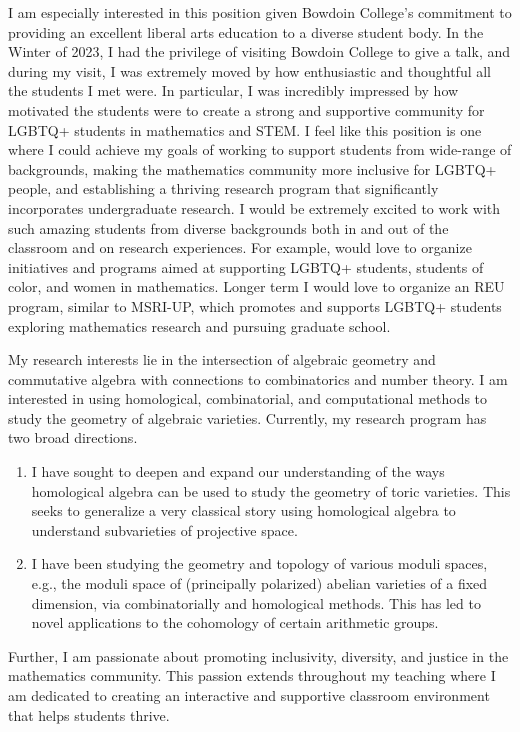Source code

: \documentclass[11pt]{article}
\begin{document}
I am especially interested in this position given Bowdoin College's commitment to providing an excellent liberal arts education to a diverse student body. In the Winter of 2023, I had the privilege of visiting Bowdoin College to give a talk, and during my visit, I was extremely moved by how enthusiastic and thoughtful all the students I met were. In particular, I was incredibly impressed by how motivated the students were to create a strong and supportive community for LGBTQ+ students in mathematics and STEM. I feel like this position is one where I could achieve my goals of working to support students from wide-range of backgrounds, making the mathematics community more inclusive for LGBTQ+ people, and establishing a thriving research program that significantly incorporates undergraduate research. I would be extremely excited to work with such amazing students from diverse backgrounds both in and out of the classroom and on research experiences. For example, would love to organize initiatives and programs aimed at supporting LGBTQ+ students, students of color, and women in mathematics. Longer term I would love to organize an REU program, similar to  MSRI-UP, which promotes and supports LGBTQ+ students exploring mathematics research and pursuing graduate school. 

My research interests lie in the intersection of algebraic geometry and commutative algebra with connections to combinatorics and number theory. I am interested in using homological, combinatorial, and computational methods to study the geometry of algebraic varieties. Currently, my research program has two broad directions.
\begin{enumerate}[leftmargin=*,label=(\roman*)]
\item I have sought to deepen and expand our understanding of the ways homological algebra can be used to study the geometry of toric varieties. This seeks to generalize a very classical story using homological algebra to understand subvarieties of projective space.
\item I have been studying the geometry and topology of various moduli spaces, e.g., the moduli space of (principally polarized) abelian varieties of a fixed dimension, via combinatorially and homological methods. This has led to novel applications to the cohomology of certain arithmetic groups. 
\end{enumerate}
Further, I am passionate about promoting inclusivity, diversity, and justice in the mathematics community. This passion extends throughout my teaching where I am dedicated to creating an interactive and supportive classroom environment that helps students thrive. 
\end{document}
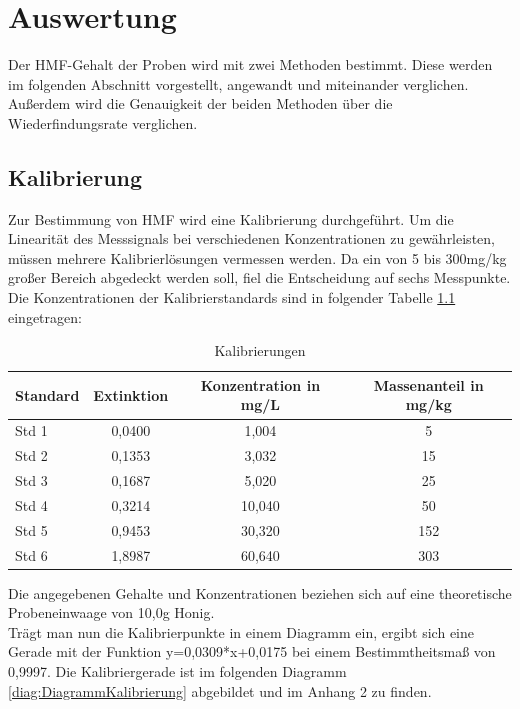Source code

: \chapter{Auswertung}
Der HMF-Gehalt der Proben wird mit zwei Methoden bestimmt. Diese werden im folgenden Abschnitt vorgestellt, angewandt und miteinander verglichen. Außerdem wird die Genauigkeit der beiden Methoden über die Wiederfindungsrate verglichen.
\section{Kalibrierung}
Zur Bestimmung von HMF wird eine Kalibrierung durchgeführt. Um die Linearität des Messsignals bei verschiedenen Konzentrationen zu gewährleisten, müssen mehrere Kalibrierlösungen vermessen werden. Da ein von 5 bis 300mg/kg großer Bereich abgedeckt werden soll, fiel die Entscheidung auf sechs Messpunkte. Die Konzentrationen der Kalibrierstandards sind in folgender Tabelle \ref{tab:Kalibrierungen} eingetragen:

\begin{table}[htbp]
    \centering
    \caption{Kalibrierungen}
        \begin{tabular}{l|c|c|c}
            Standard & Extinktion & Konzentration in mg/L &  Massenanteil in mg/kg\\
            \hline
            Std 1 & 0,0400 & 1,004 & 5\\
            \hline
            Std 2 & 0,1353 & 3,032 & 15\\
            \hline
            Std 3 & 0,1687 & 5,020 & 25\\
            \hline
            Std 4 & 0,3214 & 10,040 & 50\\
            \hline
            Std 5 & 0,9453 & 30,320 & 152\\
            \hline
            Std 6 & 1,8987 & 60,640 & 303
        \end{tabular}
        \label{tab:Kalibrierungen}
\end{table}

Die angegebenen Gehalte und Konzentrationen beziehen sich auf eine theoretische Probeneinwaage von 10,0g Honig.\\
Trägt man nun die Kalibrierpunkte in einem Diagramm ein, ergibt sich eine Gerade mit der Funktion y=0,0309*x+0,0175 bei einem Bestimmtheitsmaß von 0,9997. Die Kalibriergerade ist im folgenden Diagramm \ref{diag:DiagrammKalibrierung} abgebildet und im Anhang 2 zu finden.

=======

**Required action**
Transcribe the records above exactly, excluding every picture.

**Answer section**
Source code

: \documentclass[11pt]{article}
\begin{document}
I am especially interested in this position given Bowdoin College's commitment to providing an excellent liberal arts education to a diverse student body. In the Winter of 2023, I had the privilege of visiting Bowdoin College to give a talk, and during my visit, I was extremely moved by how enthusiastic and thoughtful all the students I met were. In particular, I was incredibly impressed by how motivated the students were to create a strong and supportive community for LGBTQ+ students in mathematics and STEM. I feel like this position is one where I could achieve my goals of working to support students from wide-range of backgrounds, making the mathematics community more inclusive for LGBTQ+ people, and establishing a thriving research program that significantly incorporates undergraduate research. I would be extremely excited to work with such amazing students from diverse backgrounds both in and out of the classroom and on research experiences. For example, would love to organize initiatives and programs aimed at supporting LGBTQ+ students, students of color, and women in mathematics. Longer term I would love to organize an REU program, similar to  MSRI-UP, which promotes and supports LGBTQ+ students exploring mathematics research and pursuing graduate school. 

My research interests lie in the intersection of algebraic geometry and commutative algebra with connections to combinatorics and number theory. I am interested in using homological, combinatorial, and computational methods to study the geometry of algebraic varieties. Currently, my research program has two broad directions.
\begin{enumerate}[leftmargin=*,label=(\roman*)]
\item I have sought to deepen and expand our understanding of the ways homological algebra can be used to study the geometry of toric varieties. This seeks to generalize a very classical story using homological algebra to understand subvarieties of projective space.
\item I have been studying the geometry and topology of various moduli spaces, e.g., the moduli space of (principally polarized) abelian varieties of a fixed dimension, via combinatorially and homological methods. This has led to novel applications to the cohomology of certain arithmetic groups. 
\end{enumerate}
Further, I am passionate about promoting inclusivity, diversity, and justice in the mathematics community. This passion extends throughout my teaching where I am dedicated to creating an interactive and supportive classroom environment that helps students thrive. 
\end{document}
Source code

: \chapter{Auswertung}
Der HMF-Gehalt der Proben wird mit zwei Methoden bestimmt. Diese werden im folgenden Abschnitt vorgestellt, angewandt und miteinander verglichen. Außerdem wird die Genauigkeit der beiden Methoden über die Wiederfindungsrate verglichen.
\section{Kalibrierung}
Zur Bestimmung von HMF wird eine Kalibrierung durchgeführt. Um die Linearität des Messsignals bei verschiedenen Konzentrationen zu gewährleisten, müssen mehrere Kalibrierlösungen vermessen werden. Da ein von 5 bis 300mg/kg großer Bereich abgedeckt werden soll, fiel die Entscheidung auf sechs Messpunkte. Die Konzentrationen der Kalibrierstandards sind in folgender Tabelle \ref{tab:Kalibrierungen} eingetragen:

\begin{table}[htbp]
    \centering
    \caption{Kalibrierungen}
        \begin{tabular}{l|c|c|c}
            Standard & Extinktion & Konzentration in mg/L &  Massenanteil in mg/kg\\
            \hline
            Std 1 & 0,0400 & 1,004 & 5\\
            \hline
            Std 2 & 0,1353 & 3,032 & 15\\
            \hline
            Std 3 & 0,1687 & 5,020 & 25\\
            \hline
            Std 4 & 0,3214 & 10,040 & 50\\
            \hline
            Std 5 & 0,9453 & 30,320 & 152\\
            \hline
            Std 6 & 1,8987 & 60,640 & 303
        \end{tabular}
        \label{tab:Kalibrierungen}
\end{table}

Die angegebenen Gehalte und Konzentrationen beziehen sich auf eine theoretische Probeneinwaage von 10,0g Honig.\\
Trägt man nun die Kalibrierpunkte in einem Diagramm ein, ergibt sich eine Gerade mit der Funktion y=0,0309*x+0,0175 bei einem Bestimmtheitsmaß von 0,9997. Die Kalibriergerade ist im folgenden Diagramm \ref{diag:DiagrammKalibrierung} abgebildet und im Anhang 2 zu finden.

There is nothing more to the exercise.